Interuniversity cooperation will ensure availability of costly specialized journals

By Rebecca A. Doyle

Avoiding cost increases and improving the quality of service were the goals of the Michigan Research Libraries Triangle (MRLT) when it began a collaborative effort last year to share the journal resources of libraries at Michigan State University, Wayne State University and the U-M.

“No library can stand alone any more,” says Donald E. Riggs, dean of University Libraries. A communication addressed to academic libraries from a supplier of journals this fall projects overall price increases of 17 percent to 20 percent, he notes, assuming that a library spends one-half its appropriation on U.S.-published journals and one-half on non-U.S.-published journals.

“We have to manage libraries more efficiently and engage in more cooperation. We can’t buy everything. We just don’t have that choice any more, with the proliferation of information and the increase in journal costs,” Riggs says.

MRLT grew from that conviction, resulting in a joint effort to provide students, faculty and researchers more access to resources for their education and information needs. The three universities have begun to identify low-use journals that more than one member of the triangle receives. One of the universities will renew the subscription; the others will not.
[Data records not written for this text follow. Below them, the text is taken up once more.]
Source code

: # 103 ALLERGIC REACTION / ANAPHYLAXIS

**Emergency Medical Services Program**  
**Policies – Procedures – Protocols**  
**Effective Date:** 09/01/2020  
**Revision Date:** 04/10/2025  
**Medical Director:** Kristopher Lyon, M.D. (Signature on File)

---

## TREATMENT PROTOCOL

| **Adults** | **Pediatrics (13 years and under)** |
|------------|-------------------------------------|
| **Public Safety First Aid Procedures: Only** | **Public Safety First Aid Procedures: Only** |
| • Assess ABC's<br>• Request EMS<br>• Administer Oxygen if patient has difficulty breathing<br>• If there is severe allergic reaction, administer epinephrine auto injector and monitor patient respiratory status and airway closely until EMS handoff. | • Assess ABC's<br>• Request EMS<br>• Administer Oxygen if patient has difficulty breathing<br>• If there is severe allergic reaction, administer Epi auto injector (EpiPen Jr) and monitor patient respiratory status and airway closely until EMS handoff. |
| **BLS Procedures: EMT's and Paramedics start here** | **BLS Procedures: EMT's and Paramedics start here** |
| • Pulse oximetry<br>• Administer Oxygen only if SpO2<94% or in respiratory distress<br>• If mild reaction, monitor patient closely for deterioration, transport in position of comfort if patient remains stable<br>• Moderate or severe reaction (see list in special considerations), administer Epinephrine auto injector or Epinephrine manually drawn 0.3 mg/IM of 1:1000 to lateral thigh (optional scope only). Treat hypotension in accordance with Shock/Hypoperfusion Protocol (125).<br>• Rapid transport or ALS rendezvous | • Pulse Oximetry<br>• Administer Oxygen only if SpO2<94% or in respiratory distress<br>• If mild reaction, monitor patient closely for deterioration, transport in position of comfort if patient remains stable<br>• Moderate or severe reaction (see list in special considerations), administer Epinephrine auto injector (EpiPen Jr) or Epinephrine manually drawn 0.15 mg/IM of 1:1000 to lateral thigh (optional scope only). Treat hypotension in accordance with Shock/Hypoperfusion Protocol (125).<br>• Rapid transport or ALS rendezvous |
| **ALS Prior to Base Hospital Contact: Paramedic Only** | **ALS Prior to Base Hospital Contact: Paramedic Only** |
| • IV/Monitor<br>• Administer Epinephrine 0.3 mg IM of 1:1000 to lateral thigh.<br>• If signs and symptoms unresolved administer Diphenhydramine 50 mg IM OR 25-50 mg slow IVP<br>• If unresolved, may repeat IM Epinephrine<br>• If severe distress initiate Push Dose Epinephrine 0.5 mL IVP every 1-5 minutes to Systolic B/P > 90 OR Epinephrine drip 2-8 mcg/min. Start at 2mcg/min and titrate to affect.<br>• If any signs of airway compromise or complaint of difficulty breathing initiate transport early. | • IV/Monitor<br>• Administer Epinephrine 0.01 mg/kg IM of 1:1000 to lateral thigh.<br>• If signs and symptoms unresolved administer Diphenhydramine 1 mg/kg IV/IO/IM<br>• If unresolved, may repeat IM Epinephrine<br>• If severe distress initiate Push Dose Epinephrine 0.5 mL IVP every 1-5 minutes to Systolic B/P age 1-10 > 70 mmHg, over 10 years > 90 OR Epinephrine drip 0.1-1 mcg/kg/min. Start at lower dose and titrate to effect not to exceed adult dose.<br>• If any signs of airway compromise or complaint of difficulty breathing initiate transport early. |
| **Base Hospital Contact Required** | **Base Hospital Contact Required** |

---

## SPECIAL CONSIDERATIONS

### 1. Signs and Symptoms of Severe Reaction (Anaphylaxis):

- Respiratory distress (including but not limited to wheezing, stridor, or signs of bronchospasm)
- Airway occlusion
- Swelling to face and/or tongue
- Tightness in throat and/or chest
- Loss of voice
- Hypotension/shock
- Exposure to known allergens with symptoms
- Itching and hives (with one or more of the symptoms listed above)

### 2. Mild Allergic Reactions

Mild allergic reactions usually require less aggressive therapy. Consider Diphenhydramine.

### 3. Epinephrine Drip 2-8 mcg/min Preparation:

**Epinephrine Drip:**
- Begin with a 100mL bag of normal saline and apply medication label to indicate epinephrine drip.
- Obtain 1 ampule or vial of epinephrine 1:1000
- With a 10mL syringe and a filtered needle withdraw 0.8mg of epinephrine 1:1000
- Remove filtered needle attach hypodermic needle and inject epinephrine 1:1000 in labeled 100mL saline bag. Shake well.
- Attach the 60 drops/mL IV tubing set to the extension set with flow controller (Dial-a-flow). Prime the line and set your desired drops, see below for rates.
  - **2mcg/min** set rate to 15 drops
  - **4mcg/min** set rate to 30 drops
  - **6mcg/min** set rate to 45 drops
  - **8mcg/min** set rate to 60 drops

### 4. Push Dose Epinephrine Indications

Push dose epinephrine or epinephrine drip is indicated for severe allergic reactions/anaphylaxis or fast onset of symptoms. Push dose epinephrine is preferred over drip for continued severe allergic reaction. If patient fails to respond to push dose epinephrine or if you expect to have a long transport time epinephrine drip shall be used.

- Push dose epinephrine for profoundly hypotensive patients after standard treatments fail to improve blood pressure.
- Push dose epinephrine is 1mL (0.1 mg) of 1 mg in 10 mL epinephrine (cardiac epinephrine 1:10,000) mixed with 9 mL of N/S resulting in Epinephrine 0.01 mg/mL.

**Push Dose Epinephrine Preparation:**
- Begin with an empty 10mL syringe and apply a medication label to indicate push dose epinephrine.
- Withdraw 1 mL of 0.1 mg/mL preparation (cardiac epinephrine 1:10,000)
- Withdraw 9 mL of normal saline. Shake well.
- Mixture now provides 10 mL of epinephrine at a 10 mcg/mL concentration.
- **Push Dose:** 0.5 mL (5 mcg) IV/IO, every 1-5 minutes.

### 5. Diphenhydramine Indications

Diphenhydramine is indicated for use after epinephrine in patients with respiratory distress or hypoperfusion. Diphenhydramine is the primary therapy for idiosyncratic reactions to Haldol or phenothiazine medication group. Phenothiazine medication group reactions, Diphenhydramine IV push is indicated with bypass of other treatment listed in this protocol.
“This year,” Riggs says, “we should be able to cancel $150,000 worth of journal subscriptions.” The allocation for journals (including the Taubman Medical Library but not law, business, Clements or Bentley libraries) is $4,273,103.

Riggs proposed the idea in May 1991, when it became obvious that journal rates were increasing faster than appropriations. Under the agreement, each school will give the other two priority status for requests for articles from the journals they have agreed to share. Interlibrary loans, which used to take two to three weeks, will soon be processed in two or three days, Riggs says. The libraries have agreed to send facsimile copies of the journal articles requested, and to ship books by United Parcel Service. Riggs says that there is significantly less cost involved in sending copies of the articles than in carrying all the journals.

The MRLT has targeted five areas for the pilot project—history, art and art history, French, agricultural economics and chemistry.

In addition to sharing the collections, each library has an on-line catalog based on the NOTIS system. Phase two of the sharing project will link all three systems so that a U-M researcher will see journals and books held by both Wayne State and Michigan State universities as well as those held by the U-M.

The proposed system may eventually allow individual on-line requests of journal articles by faculty, staff and students from the participating universities. Currently, all such requests are placed through the library.